Task instructions:
Below are the records; how many of their lines contain "acquisizione"? Reply only with that figure.
:::::
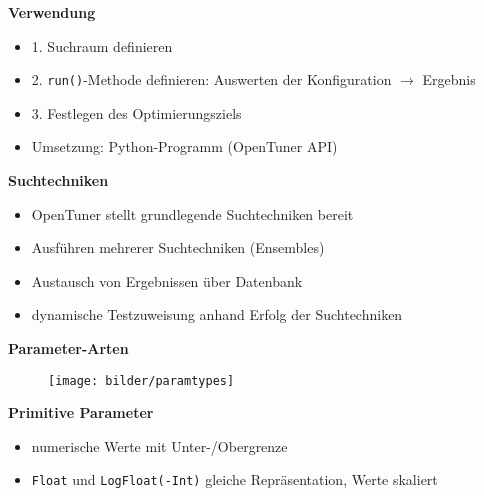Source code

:   \begingroup
  \begin{frame}
  \textbf{Verwendung}
  \begin{itemize}
    \item 1. Suchraum definieren 
    \item 2. \texttt{run()}-Methode definieren: Auswerten der Konfiguration $\rightarrow$ Ergebnis
    \item 3. Festlegen des Optimierungsziels
    \item Umsetzung: Python-Programm (OpenTuner API) \newline
    
  \end{itemize}
  \textbf{Suchtechniken}
  \begin{itemize}
    \item OpenTuner stellt grundlegende Suchtechniken bereit
    \item Ausführen mehrerer Suchtechniken (Ensembles)
    \item Austausch von Ergebnissen über Datenbank

    \item dynamische Testzuweisung anhand Erfolg der Suchtechniken

    
  \end{itemize}
  \end{frame}
  \endgroup
    
  \begingroup
  \begin{frame}
    \textbf{Parameter-Arten}
    \begin{figure}[ht]
      \centering	      
      \texttt{[image: bilder/paramtypes]}
      \label{paramtypes}
    \end{figure}
    
  \textbf{Primitive Parameter}
  \begin{itemize}
    \item numerische Werte mit Unter-/Obergrenze
    \item \texttt{Float} und \texttt{LogFloat(-Int)} gleiche Repräsentation, Werte skaliert
    
  \end{itemize}
  \end{frame}
  \endgroup
  
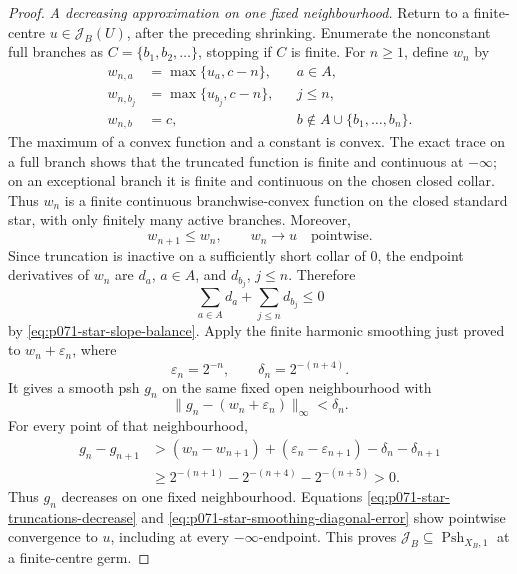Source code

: \begin{proof}
\medskip\noindent
\emph{A decreasing approximation on one fixed neighbourhood.}
Return to a finite-centre \(u\in\mathscr J_B(U)\), after the preceding
shrinking.  Enumerate the nonconstant full branches as
\(C=\{b_1,b_2,\ldots\}\), stopping if \(C\) is finite.  For \(n\geq1\),
define \(w_n\) by
\begin{align}
 w_{n,a}&=\max\{u_a,c-n\}, &&a\in A,                 \label{eq:p071-star-truncation-a}\\
 w_{n,b_j}&=\max\{u_{b_j},c-n\}, &&j\leq n,          \label{eq:p071-star-truncation-b}\\
 w_{n,b}&=c, &&b\notin A\cup\{b_1,\ldots,b_n\}.     \label{eq:p071-star-truncation-inactive}
\end{align}
The maximum of a convex function and a constant is convex.  The exact
trace on a full branch shows that the truncated function is finite and
continuous at \(-\infty\); on an exceptional branch it is finite and
continuous on the chosen closed collar.  Thus \(w_n\) is a finite
continuous branchwise-convex function on the closed standard star, with
only finitely many active branches.  Moreover,
\begin{equation}
                        w_{n+1}\leq w_n,
                        \qquad w_n\longrightarrow u
                        \quad\text{pointwise}.
 \label{eq:p071-star-truncations-decrease}
\end{equation}
Since truncation is inactive on a sufficiently short collar of \(0\),
the endpoint derivatives of \(w_n\) are \(d_a\), \(a\in A\), and
\(d_{b_j}\), \(j\leq n\).  Therefore
\[
             \sum_{a\in A}d_a+\sum_{j\leq n}d_{b_j}\leq0
\]
by \eqref{eq:p071-star-slope-balance}.  Apply the finite harmonic
smoothing just proved to \(w_n+\varepsilon_n\), where
\[
                \varepsilon_n=2^{-n},
                \qquad \delta_n=2^{-(n+4)}.
\]
It gives a smooth psh \(g_n\) on the same fixed open neighbourhood with
\begin{equation}
                  \lVert g_n-(w_n+\varepsilon_n)\rVert_\infty
                         <\delta_n.
 \label{eq:p071-star-smoothing-diagonal-error}
\end{equation}
For every point of that neighbourhood,
\begin{align*}
 g_n-g_{n+1}
 &> (w_n-w_{n+1})+(\varepsilon_n-\varepsilon_{n+1})
            -\delta_n-\delta_{n+1}\\
 &\geq 2^{-(n+1)}-2^{-(n+4)}-2^{-(n+5)}>0.
\end{align*}
Thus \(g_n\) decreases on one fixed neighbourhood.  Equations
\eqref{eq:p071-star-truncations-decrease} and
\eqref{eq:p071-star-smoothing-diagonal-error} show pointwise convergence
to \(u\), including at every \(-\infty\)-endpoint.  This proves
\(\mathscr J_B\subseteq\operatorname{Psh}_{X_B,1}\) at a finite-centre
germ.


\end{proof}

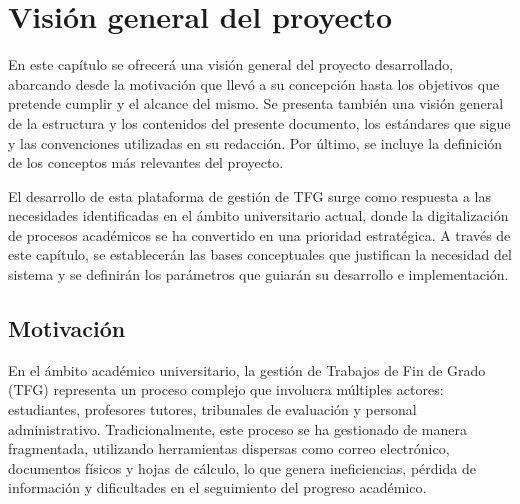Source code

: \documentclass[12pt,a4paper,oneside]{report}
\begin{document}


\renewcommand{\contentsname}{Índice}
\tableofcontents
\newpage

\renewcommand{\listfigurename}{Lista de Figuras}
\listoffigures
\newpage

\markboth{}{}

\setcounter{chapter}{0}

\chapter{Visión general del
proyecto}\label{visiuxf3n-general-del-proyecto}
En este capítulo se ofrecerá una visión general del proyecto
desarrollado, abarcando desde la motivación que llevó a su concepción
hasta los objetivos que pretende cumplir y el alcance del mismo. Se
presenta también una visión general de la estructura y los contenidos
del presente documento, los estándares que sigue y las convenciones
utilizadas en su redacción. Por último, se incluye la definición de los
conceptos más relevantes del proyecto.

El desarrollo de esta plataforma de gestión de TFG surge como respuesta
a las necesidades identificadas en el ámbito universitario actual, donde
la digitalización de procesos académicos se ha convertido en una
prioridad estratégica. A través de este capítulo, se establecerán las
bases conceptuales que justifican la necesidad del sistema y se
definirán los parámetros que guiarán su desarrollo e implementación.

\section{Motivación}\label{motivaciuxf3n}

En el ámbito académico universitario, la gestión de Trabajos de Fin de
Grado (TFG) representa un proceso complejo que involucra múltiples
actores: estudiantes, profesores tutores, tribunales de evaluación y
personal administrativo. Tradicionalmente, este proceso se ha gestionado
de manera fragmentada, utilizando herramientas dispersas como correo
electrónico, documentos físicos y hojas de cálculo, lo que genera
ineficiencias, pérdida de información y dificultades en el seguimiento
del progreso académico.
\end{document}
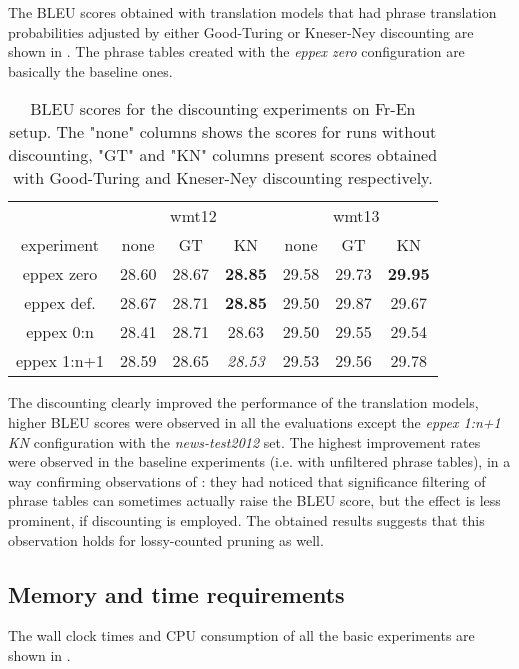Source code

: The BLEU scores obtained with translation models that had phrase translation probabilities
adjusted by either Good-Turing or Kneser-Ney discounting are shown in .
The phrase tables created with the \emph{eppex zero} configuration are basically the
baseline ones.

\begin{table}[ht]
\centering
\begin{tabular}{ | c | c c c | c c c | }
\hline
 & \multicolumn{3}{|c|}{wmt12} & \multicolumn{3}{|c|}{wmt13} \\
experiment & none & GT & KN & none & GT & KN \\
\hline
\hline
eppex zero    & 28.60 & 28.67 & \textbf{28.85} & 29.58 & 29.73 & \textbf{29.95} \\
eppex def.    & 28.67 & 28.71 & \textbf{28.85} & 29.50 & 29.87 & 29.67 \\
eppex 0:n     & 28.41 & 28.71 & 28.63 & 29.50 & 29.55 & 29.54 \\
eppex 1:n+1   & 28.59 & 28.65 & \emph{28.53} & 29.53 & 29.56 & 29.78 \\
\hline
\end{tabular}
\caption{\label{fr-en-smoothed-bleu}
BLEU scores for the discounting experiments on Fr-En setup.
The "none" columns shows the scores for runs without discounting, "GT" and "KN" columns
present scores obtained with Good-Turing and Kneser-Ney discounting respectively.}
\end{table}

The discounting clearly improved the performance of the translation models,
higher BLEU scores were observed in all the evaluations except the \emph{eppex 1:n+1 KN}
configuration with the \emph{news-test2012} set.
The highest improvement rates were observed in the baseline experiments (i.e. with unfiltered
phrase tables), in a way confirming observations of \citet{johnson:sigfilter}:
they had noticed that significance filtering of phrase tables can sometimes actually raise
the BLEU score, but the effect is less prominent, if discounting is employed.
The obtained results suggests that this observation holds for lossy-counted pruning as well.

\subsection{Memory and time requirements}

The wall clock times and CPU consumption of all the basic experiments are shown
in .

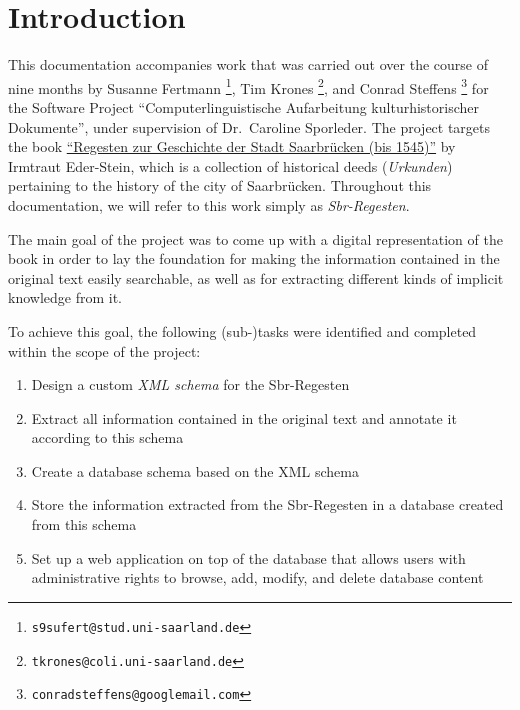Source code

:\section{Introduction}
\label{sec:intro}

This documentation accompanies work that was carried out over the
course of nine months by Susanne Fertmann
\footnote{\texttt{s9sufert@stud.uni-saarland.de}}, Tim Krones
\footnote{\texttt{tkrones@coli.uni-saarland.de}}, and Conrad Steffens
\footnote{\texttt{conradsteffens@googlemail.com}} for the Software
Project ``Computerlinguistische Aufarbeitung kulturhistorischer
Dokumente'', under supervision of Dr.~Caroline Sporleder. The project
targets the book \href{http://universaar.uni-saarland.de/monographien/volltexte/2012/82/pdf/regesten.pdf}{``Regesten zur Geschichte der Stadt Saarbrücken (bis
1545)''} by Irmtraut Eder-Stein, which is a collection of historical
deeds (\emph{Urkunden}) pertaining to the history of the city of
Saarbrücken. Throughout this documentation, we will refer to this work
simply as \emph{Sbr-Regesten}.

The main goal of the project was to come up with a digital
representation of the book in order to lay the foundation for making
the information contained in the original text easily searchable, as
well as for extracting different kinds of implicit knowledge from it.

To achieve this goal, the following (sub-)tasks were identified and
completed within the scope of the project:

\begin{enumerate}
\item Design a custom \emph{XML schema} for the Sbr-Regesten
\item Extract all information contained in the original text and
  annotate it according to this schema
\item Create a database schema based on the XML schema
\item Store the information extracted from the Sbr-Regesten in a
  database created from this schema
\item Set up a web application on top of the database that allows
  users with administrative rights to browse, add, modify, and delete
  database content
\end{enumerate}

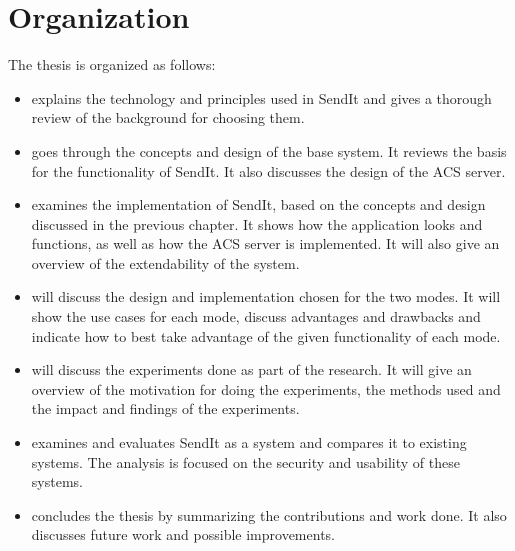 \section{Organization}
%
The thesis is organized as follows:\\
% 
\begin{itemize}
	\item {} explains the technology and principles used in SendIt and gives a thorough review of the background for choosing them.\\
	\item {} goes through the concepts and design of the base system. It reviews the basis for the functionality of SendIt. It also discusses the design of the ACS server.
	\item {} examines the implementation of SendIt, based on the concepts and design discussed in the previous chapter. It shows how the application looks and functions, as well as how the ACS server is implemented. It will also give an overview of the extendability of the system.\\
	\item {} will discuss the design and implementation chosen for the two modes. It will show the use cases for each mode, discuss advantages and drawbacks and indicate how to best take advantage of the given functionality of each mode.\\
	\item {} will discuss the experiments done as part of the research. It will give an overview of the motivation for doing the experiments, the methods used and the impact and findings of the experiments.\\
	\item {} examines and evaluates SendIt as a system and compares it to existing systems. The analysis is focused on the security and usability of these systems.\\
	\item {} concludes the thesis by summarizing the contributions and work done. It also discusses future work and possible improvements.
\end{itemize}
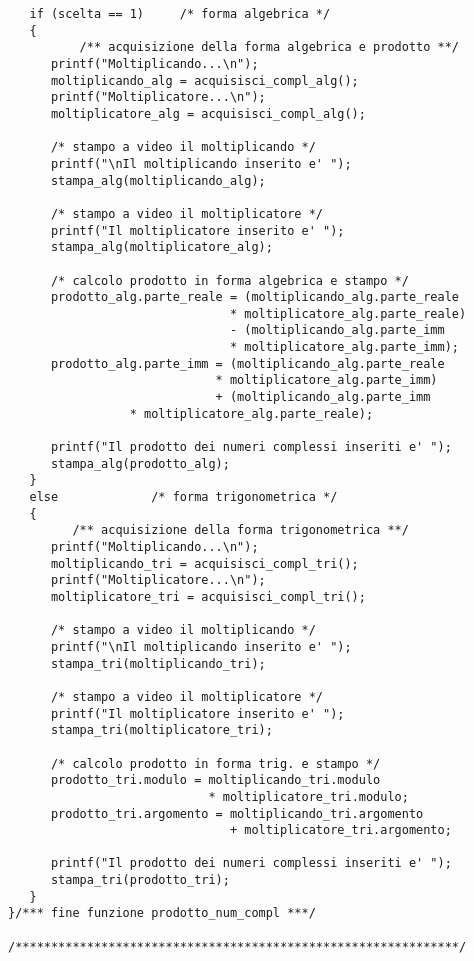 \documentclass[a4paper,10pt]{article}
\begin{document}
\begin{verbatim}
   if (scelta == 1)		/* forma algebrica */
   {
          /** acquisizione della forma algebrica e prodotto **/
      printf("Moltiplicando...\n");
      moltiplicando_alg = acquisisci_compl_alg();
      printf("Moltiplicatore...\n");
      moltiplicatore_alg = acquisisci_compl_alg();

      /* stampo a video il moltiplicando */
      printf("\nIl moltiplicando inserito e' ");
      stampa_alg(moltiplicando_alg);

      /* stampo a video il moltiplicatore */
      printf("Il moltiplicatore inserito e' ");
      stampa_alg(moltiplicatore_alg);

      /* calcolo prodotto in forma algebrica e stampo */
      prodotto_alg.parte_reale = (moltiplicando_alg.parte_reale 
                               * moltiplicatore_alg.parte_reale) 
                               - (moltiplicando_alg.parte_imm
                               * moltiplicatore_alg.parte_imm);
      prodotto_alg.parte_imm = (moltiplicando_alg.parte_reale 
                             * moltiplicatore_alg.parte_imm)
                             + (moltiplicando_alg.parte_imm
			     * moltiplicatore_alg.parte_reale);

      printf("Il prodotto dei numeri complessi inseriti e' ");
      stampa_alg(prodotto_alg);
   }
   else				/* forma trigonometrica */
   {
         /** acquisizione della forma trigonometrica **/
      printf("Moltiplicando...\n");
      moltiplicando_tri = acquisisci_compl_tri();
      printf("Moltiplicatore...\n");
      moltiplicatore_tri = acquisisci_compl_tri();

      /* stampo a video il moltiplicando */
      printf("\nIl moltiplicando inserito e' ");
      stampa_tri(moltiplicando_tri);

      /* stampo a video il moltiplicatore */
      printf("Il moltiplicatore inserito e' ");
      stampa_tri(moltiplicatore_tri);

      /* calcolo prodotto in forma trig. e stampo */
      prodotto_tri.modulo = moltiplicando_tri.modulo
                            * moltiplicatore_tri.modulo;
      prodotto_tri.argomento = moltiplicando_tri.argomento
                               + moltiplicatore_tri.argomento;

      printf("Il prodotto dei numeri complessi inseriti e' ");
      stampa_tri(prodotto_tri);
   }
}/*** fine funzione prodotto_num_compl ***/

/**************************************************************/


\end{verbatim}
\end{document}
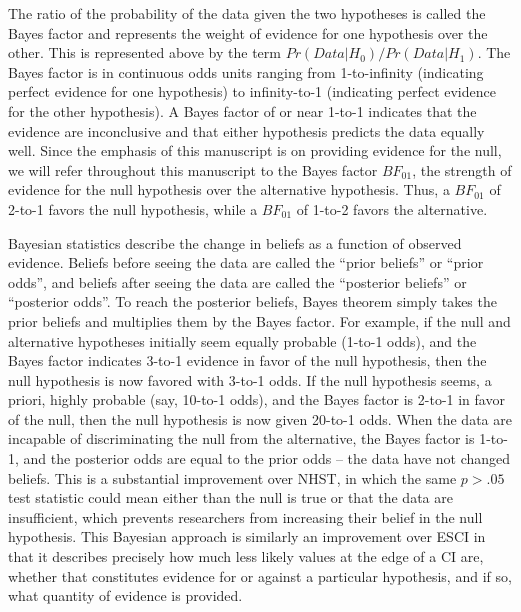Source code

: \documentclass[fignum,nobf,man]{apa}
\begin{document}
The ratio of the probability of the data given the two hypotheses is called the Bayes factor and represents the weight of evidence for one hypothesis over the other. This is represented above by the term %
$Pr(Data | H_0) / Pr(Data | H_1)$. The Bayes factor is in continuous odds units ranging from 1-to-infinity (indicating perfect evidence for one hypothesis) to infinity-to-1 (indicating perfect evidence for the other hypothesis). A Bayes factor of or near 1-to-1 indicates that the evidence are inconclusive and that either hypothesis predicts the data equally well. Since the emphasis of this manuscript is on providing evidence for the null, we will refer throughout this manuscript to the Bayes factor $BF_{01}$, the strength of evidence for the null hypothesis over the alternative hypothesis. Thus, a $BF_{01}$ of 2-to-1 favors the null hypothesis, while a $BF_{01}$ of 1-to-2 favors the alternative.

Bayesian statistics describe the change in beliefs as a function of observed evidence. Beliefs before seeing the data are called the ``prior beliefs'' or ``prior odds'', and beliefs after seeing the data are called the ``posterior beliefs'' or ``posterior odds''. To reach the posterior beliefs, Bayes theorem simply takes the prior beliefs and multiplies them by the Bayes factor. For example, if the null and alternative hypotheses initially seem equally probable (1-to-1 odds), and the Bayes factor indicates 3-to-1 evidence in favor of the null hypothesis, then the null hypothesis is now favored with 3-to-1 odds. If the null hypothesis seems, a priori, highly probable (say, 10-to-1 odds), and the Bayes factor is 2-to-1 in favor of the null, then the null hypothesis is now given 20-to-1 odds. When the data are incapable of discriminating the null from the alternative, the Bayes factor is 1-to-1, and the posterior odds are equal to the prior odds – the data have not changed beliefs. This is a substantial improvement over NHST, in which the same $p > .05$ test statistic could mean either than the null is true or that the data are insufficient, which prevents researchers from increasing their belief in the null hypothesis. This Bayesian approach is similarly an improvement over ESCI in that it describes precisely how much less likely values at the edge of a CI are, whether that constitutes evidence for or against a particular hypothesis, and if so, what quantity of evidence is provided. 
\end{document}

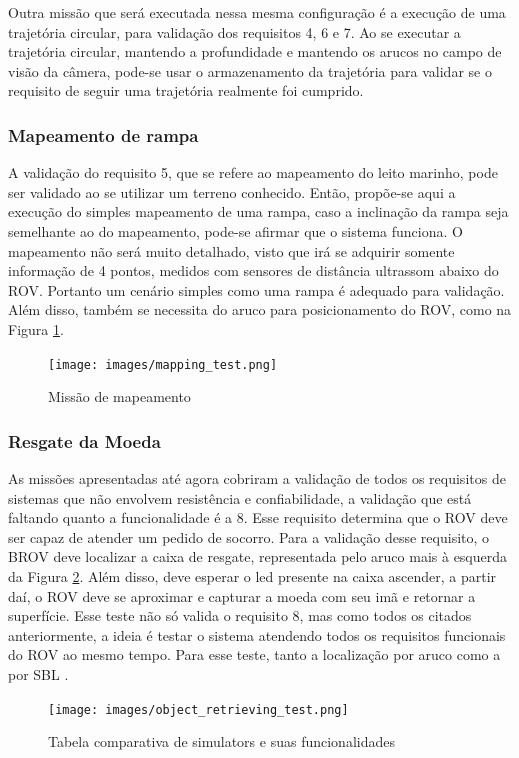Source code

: Outra missão que será executada nessa mesma configuração é a execução de uma trajetória circular, para validação dos requisitos 4, 6 e 7. Ao se executar a trajetória circular, mantendo a profundidade e mantendo os arucos no campo de visão da câmera, pode-se usar o armazenamento da trajetória para validar se o requisito de seguir uma trajetória realmente foi cumprido.

\subsubsection{Mapeamento de rampa}

A validação do requisito 5, que se refere ao mapeamento do leito marinho, pode ser
validado ao se utilizar um terreno conhecido. Então, propõe-se aqui a execução do simples mapeamento de uma rampa, caso a inclinação da rampa seja semelhante ao do mapeamento, pode-se afirmar que o sistema funciona. O mapeamento não será muito detalhado, visto que irá se adquirir somente informação de 4 pontos, medidos com sensores de distância ultrassom abaixo do ROV. Portanto um cenário simples como uma rampa é adequado para validação. Além disso, também se necessita do aruco para posicionamento do ROV, como na Figura \ref{fig:mapping-test}.

\begin{figure}[h]
	\label{fig:mapping-test}
	\caption{Missão de mapeamento}
	\centering
	\texttt{[image: images/mapping\_test.png]}
\end{figure}

\subsubsection{Resgate da Moeda}
As missões apresentadas até agora cobriram a validação de todos os requisitos de sistemas que não envolvem resistência e confiabilidade, a validação que está faltando quanto a funcionalidade é a 8. Esse requisito determina que o ROV deve ser capaz de atender um pedido de socorro. Para a validação desse requisito, o BROV deve localizar a caixa de resgate, representada pelo aruco mais à esquerda da Figura \ref{fig:object-retrieving-test}. Além disso, deve esperar o led presente na caixa ascender, a partir daí, o ROV deve se aproximar e capturar a moeda com seu imã e retornar a superfície. Esse teste não só valida o requisito 8, mas como todos os citados anteriormente, a ideia é testar o sistema atendendo todos os requisitos funcionais do ROV ao mesmo tempo. Para esse teste, tanto a localização por aruco como a por SBL .

\begin{figure}[h]
	\label{fig:object-retrieving-test}
	\caption{Tabela comparativa de simulators e suas funcionalidades}
	\centering
	\texttt{[image: images/object\_retrieving\_test.png]}
\end{figure}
:::::
Result of this exercise:
2